■ WHAT TO DO: Which lines of the records below contain the word "如果其值不等于零"? Show each one.

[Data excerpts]

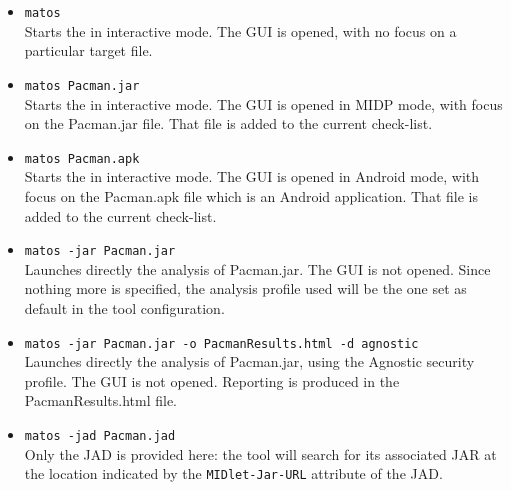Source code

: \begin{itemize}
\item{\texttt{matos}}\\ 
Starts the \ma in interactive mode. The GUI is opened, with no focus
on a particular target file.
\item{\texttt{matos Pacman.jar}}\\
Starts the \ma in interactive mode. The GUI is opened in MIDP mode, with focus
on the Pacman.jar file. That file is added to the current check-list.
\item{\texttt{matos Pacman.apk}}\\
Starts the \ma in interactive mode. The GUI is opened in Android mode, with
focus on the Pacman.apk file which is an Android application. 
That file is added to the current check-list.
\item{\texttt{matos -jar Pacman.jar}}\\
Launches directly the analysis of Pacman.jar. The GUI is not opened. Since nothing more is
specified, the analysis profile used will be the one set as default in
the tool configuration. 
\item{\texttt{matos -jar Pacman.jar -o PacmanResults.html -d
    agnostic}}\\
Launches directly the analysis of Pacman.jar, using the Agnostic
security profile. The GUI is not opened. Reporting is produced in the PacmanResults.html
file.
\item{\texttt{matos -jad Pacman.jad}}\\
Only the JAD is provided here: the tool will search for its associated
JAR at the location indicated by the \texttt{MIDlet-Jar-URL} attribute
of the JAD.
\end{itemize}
--
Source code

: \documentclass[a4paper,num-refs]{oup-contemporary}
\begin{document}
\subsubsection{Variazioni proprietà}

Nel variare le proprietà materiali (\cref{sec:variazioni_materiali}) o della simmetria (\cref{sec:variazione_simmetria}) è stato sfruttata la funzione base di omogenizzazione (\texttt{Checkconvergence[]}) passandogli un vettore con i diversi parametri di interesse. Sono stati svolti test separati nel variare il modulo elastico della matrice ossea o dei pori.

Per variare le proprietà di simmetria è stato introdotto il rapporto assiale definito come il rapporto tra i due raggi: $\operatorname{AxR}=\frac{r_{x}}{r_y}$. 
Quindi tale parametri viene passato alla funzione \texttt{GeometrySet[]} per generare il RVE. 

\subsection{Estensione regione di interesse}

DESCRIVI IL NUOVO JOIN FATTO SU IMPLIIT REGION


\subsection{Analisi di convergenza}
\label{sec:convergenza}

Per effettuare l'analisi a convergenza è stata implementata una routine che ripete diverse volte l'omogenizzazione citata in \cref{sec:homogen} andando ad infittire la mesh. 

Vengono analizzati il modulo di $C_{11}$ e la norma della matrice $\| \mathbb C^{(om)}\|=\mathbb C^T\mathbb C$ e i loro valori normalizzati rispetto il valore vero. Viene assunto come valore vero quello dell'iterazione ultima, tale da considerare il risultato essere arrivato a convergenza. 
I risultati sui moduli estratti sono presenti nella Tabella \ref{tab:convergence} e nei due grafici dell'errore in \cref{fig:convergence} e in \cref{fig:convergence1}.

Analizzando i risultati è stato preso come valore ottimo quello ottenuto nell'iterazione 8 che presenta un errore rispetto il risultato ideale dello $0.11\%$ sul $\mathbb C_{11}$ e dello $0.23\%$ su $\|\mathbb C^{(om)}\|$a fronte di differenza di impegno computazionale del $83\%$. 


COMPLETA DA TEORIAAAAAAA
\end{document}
* * *
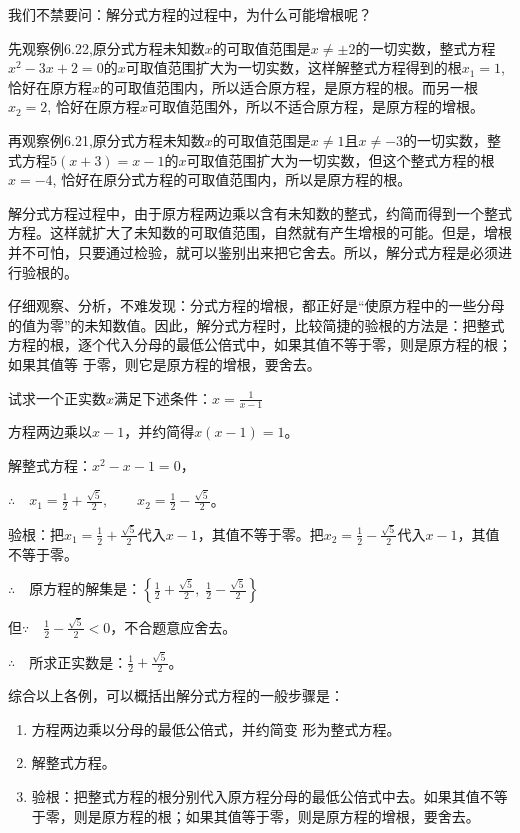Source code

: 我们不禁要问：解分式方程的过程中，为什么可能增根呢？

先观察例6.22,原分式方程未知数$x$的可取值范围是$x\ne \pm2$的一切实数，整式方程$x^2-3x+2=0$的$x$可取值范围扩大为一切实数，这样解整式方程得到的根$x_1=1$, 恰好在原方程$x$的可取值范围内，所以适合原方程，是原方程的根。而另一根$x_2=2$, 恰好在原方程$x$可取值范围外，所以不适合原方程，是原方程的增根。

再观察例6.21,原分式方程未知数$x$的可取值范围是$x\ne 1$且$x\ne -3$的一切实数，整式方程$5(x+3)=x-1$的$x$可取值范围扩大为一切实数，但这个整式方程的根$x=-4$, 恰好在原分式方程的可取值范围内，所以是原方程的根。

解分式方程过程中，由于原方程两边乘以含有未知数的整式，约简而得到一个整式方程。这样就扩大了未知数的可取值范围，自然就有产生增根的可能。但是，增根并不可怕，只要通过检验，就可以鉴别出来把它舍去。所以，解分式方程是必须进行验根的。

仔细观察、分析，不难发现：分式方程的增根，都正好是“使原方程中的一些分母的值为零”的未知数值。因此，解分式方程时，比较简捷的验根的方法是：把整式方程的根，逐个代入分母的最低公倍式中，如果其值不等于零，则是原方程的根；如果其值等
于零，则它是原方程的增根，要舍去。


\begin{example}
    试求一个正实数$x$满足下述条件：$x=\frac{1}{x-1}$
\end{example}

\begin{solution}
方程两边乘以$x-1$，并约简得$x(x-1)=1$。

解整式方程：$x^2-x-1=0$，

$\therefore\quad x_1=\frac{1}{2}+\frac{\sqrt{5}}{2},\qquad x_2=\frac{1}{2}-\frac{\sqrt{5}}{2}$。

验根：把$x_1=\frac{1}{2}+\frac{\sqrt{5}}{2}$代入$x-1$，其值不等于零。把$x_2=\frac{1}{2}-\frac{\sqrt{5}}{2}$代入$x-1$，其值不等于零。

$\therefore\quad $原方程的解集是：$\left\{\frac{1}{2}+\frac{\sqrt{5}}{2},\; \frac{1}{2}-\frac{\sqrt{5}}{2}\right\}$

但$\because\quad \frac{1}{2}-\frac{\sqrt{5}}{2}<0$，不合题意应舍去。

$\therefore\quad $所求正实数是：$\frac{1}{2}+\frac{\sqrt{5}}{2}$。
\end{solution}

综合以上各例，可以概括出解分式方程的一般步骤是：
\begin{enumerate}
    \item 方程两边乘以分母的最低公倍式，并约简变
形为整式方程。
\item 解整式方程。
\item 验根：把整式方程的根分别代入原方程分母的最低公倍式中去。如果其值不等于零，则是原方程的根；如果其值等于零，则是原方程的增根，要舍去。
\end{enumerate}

■ SOLUTION TO THIS PROBLEM:
仔细观察、分析，不难发现：分式方程的增根，都正好是“使原方程中的一些分母的值为零”的未知数值。因此，解分式方程时，比较简捷的验根的方法是：把整式方程的根，逐个代入分母的最低公倍式中，如果其值不等于零，则是原方程的根；如果其值等
\item 验根：把整式方程的根分别代入原方程分母的最低公倍式中去。如果其值不等于零，则是原方程的根；如果其值等于零，则是原方程的增根，要舍去。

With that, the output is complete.